And How You Could Help Science!
Critics of vaping often point out that “we don’t have enough long-term studies” to really know how much risk vaping poses to users. While the Royal College of Physicians and Public Health England have famously estimated that vaping isn’t likely to pose more than 5% of the risk of smoking, there is still some truth to this claim. Vaping just hasn’t been around for long enough to track users for decades to work out what the precise risks are.
So how do the RCP and PHE feel confident enough to make estimates of how much safer vaping is in comparison to smoking?
They use short-term evidence. While there will always be uncertainty surrounding how much you can conclude from short-term changes, any direct comparisons between smoking and vaping have consistently shown that vaping does much less damage.
But unfortunately, that same short-term evidence is often presented in a less-than-helpful fashion. The recent study on DNA damage and vaping was widely-reported as proof “vaping causes cancer,” when in fact it was nothing of the sort, and crucially didn’t compare vaping to smoking.
How vaping affects the DNA is an important topic. It has the potential to inform estimates of the risk posed by vaping in comparison to smoking, especially as we improve our understanding of the consequences of changes to the DNA. This is why getting reliable evidence on the effect of vaping on the DNA (with the crucial comparison to smoking) is absolutely vital.
The good news is that a piece of research exactly like this is in the pipelines. A new study will be focusing on DNA methylation in vapers in comparison to smokers, with the aim of revealing potential differences in long-term risk.

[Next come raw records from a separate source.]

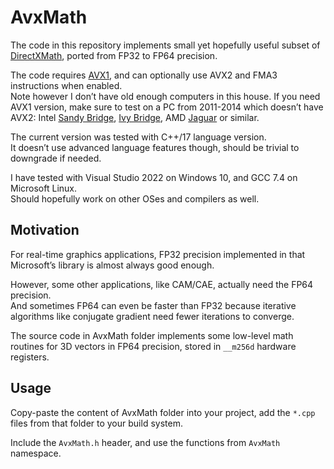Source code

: ﻿# AvxMath

The code in this repository implements small yet hopefully useful subset of [DirectXMath](https://github.com/Microsoft/DirectXMath),
ported from FP32 to FP64 precision.

The code requires [AVX1](https://en.wikipedia.org/wiki/Advanced_Vector_Extensions),
and can optionally use AVX2 and FMA3 instructions when enabled.<br/>
Note however I don’t have old enough computers in this house.
If you need AVX1 version, make sure to test on a PC from 2011-2014 which doesn’t have AVX2:
Intel [Sandy Bridge](https://en.wikipedia.org/wiki/Sandy_Bridge),
[Ivy Bridge](https://en.wikipedia.org/wiki/Ivy_Bridge_(microarchitecture)),
AMD [Jaguar](https://en.wikipedia.org/wiki/Jaguar_(microarchitecture)) or similar.

The current version was tested with C++/17 language version.<br/>
It doesn’t use advanced language features though, should be trivial to downgrade if needed.

I have tested with Visual Studio 2022 on Windows 10, and GCC 7.4 on Microsoft Linux.<br/>
Should hopefully work on other OSes and compilers as well.

## Motivation

For real-time graphics applications, FP32 precision implemented in that Microsoft’s library is almost always good enough.

However, some other applications, like CAM/CAE, actually need the FP64 precision.<br/>
And sometimes FP64 can even be faster than FP32 because iterative algorithms like conjugate gradient need fewer iterations to converge.

The source code in AvxMath folder implements some low-level math routines for 3D vectors in FP64 precision, stored in `__m256d` hardware registers.

## Usage

Copy-paste the content of AvxMath folder into your project, add the `*.cpp` files from that folder to your build system.

Include the `AvxMath.h` header, and use the functions from `AvxMath` namespace.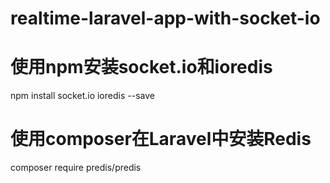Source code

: # realtime-laravel-app-with-socket-io

# 使用npm安装socket.io和ioredis
npm install socket.io ioredis --save

# 使用composer在Laravel中安装Redis
composer require predis/predis
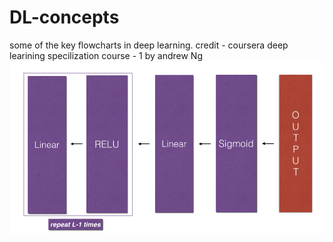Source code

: # DL-concepts
some of the key flowcharts in deep learning.
credit - coursera deep learining specilization course - 1 by andrew Ng
![alt text](https://github.com/akshaymali046/DL-concepts/blob/main/mn_backward.png?raw=true)
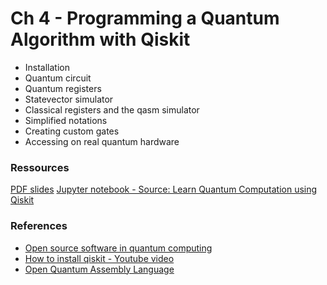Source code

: # Ch 4 - Programming a Quantum Algorithm with Qiskit

- Installation
- Quantum circuit
- Quantum registers
- Statevector simulator
- Classical registers and the qasm simulator
- Simplified notations
- Creating custom gates
- Accessing on real quantum hardware

### Ressources

[PDF slides]()
[Jupyter notebook - Source: Learn Quantum Computation using Qiskit]()

### References

- [Open source software in quantum computing](https://arxiv.org/pdf/1812.09167.pdf)
- [How to install qiskit - Youtube video](https://www.youtube.com/watch?v=M4EkW4VwhcI&list=PLOFEBzvs-Vvp2xg9-POLJhQwtVktlYGbY&index=3&t=0s)
- [Open Quantum Assembly Language](https://arxiv.org/pdf/1707.03429.pdf)
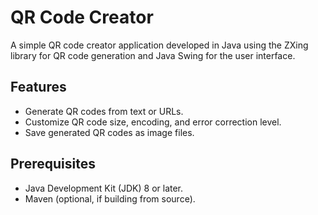 # QR Code Creator

A simple QR code creator application developed in Java using the ZXing library for QR code generation and Java Swing for the user interface.

## Features

- Generate QR codes from text or URLs.
- Customize QR code size, encoding, and error correction level.
- Save generated QR codes as image files.

## Prerequisites

- Java Development Kit (JDK) 8 or later.
- Maven (optional, if building from source).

The study looks promising, but the researchers are struggling to recruit enough participants to get it off the ground. If you’re eligible, this is a great opportunity to help increase our knowledge of vaping and its potential benefits in comparison to smoking.
We’ve spoken to researcher Dr. Suzi Gage from the University of Liverpool (who you may also know from the Say Why to Drugs podcast) about DNA methylation, her upcoming study and how vapers can help.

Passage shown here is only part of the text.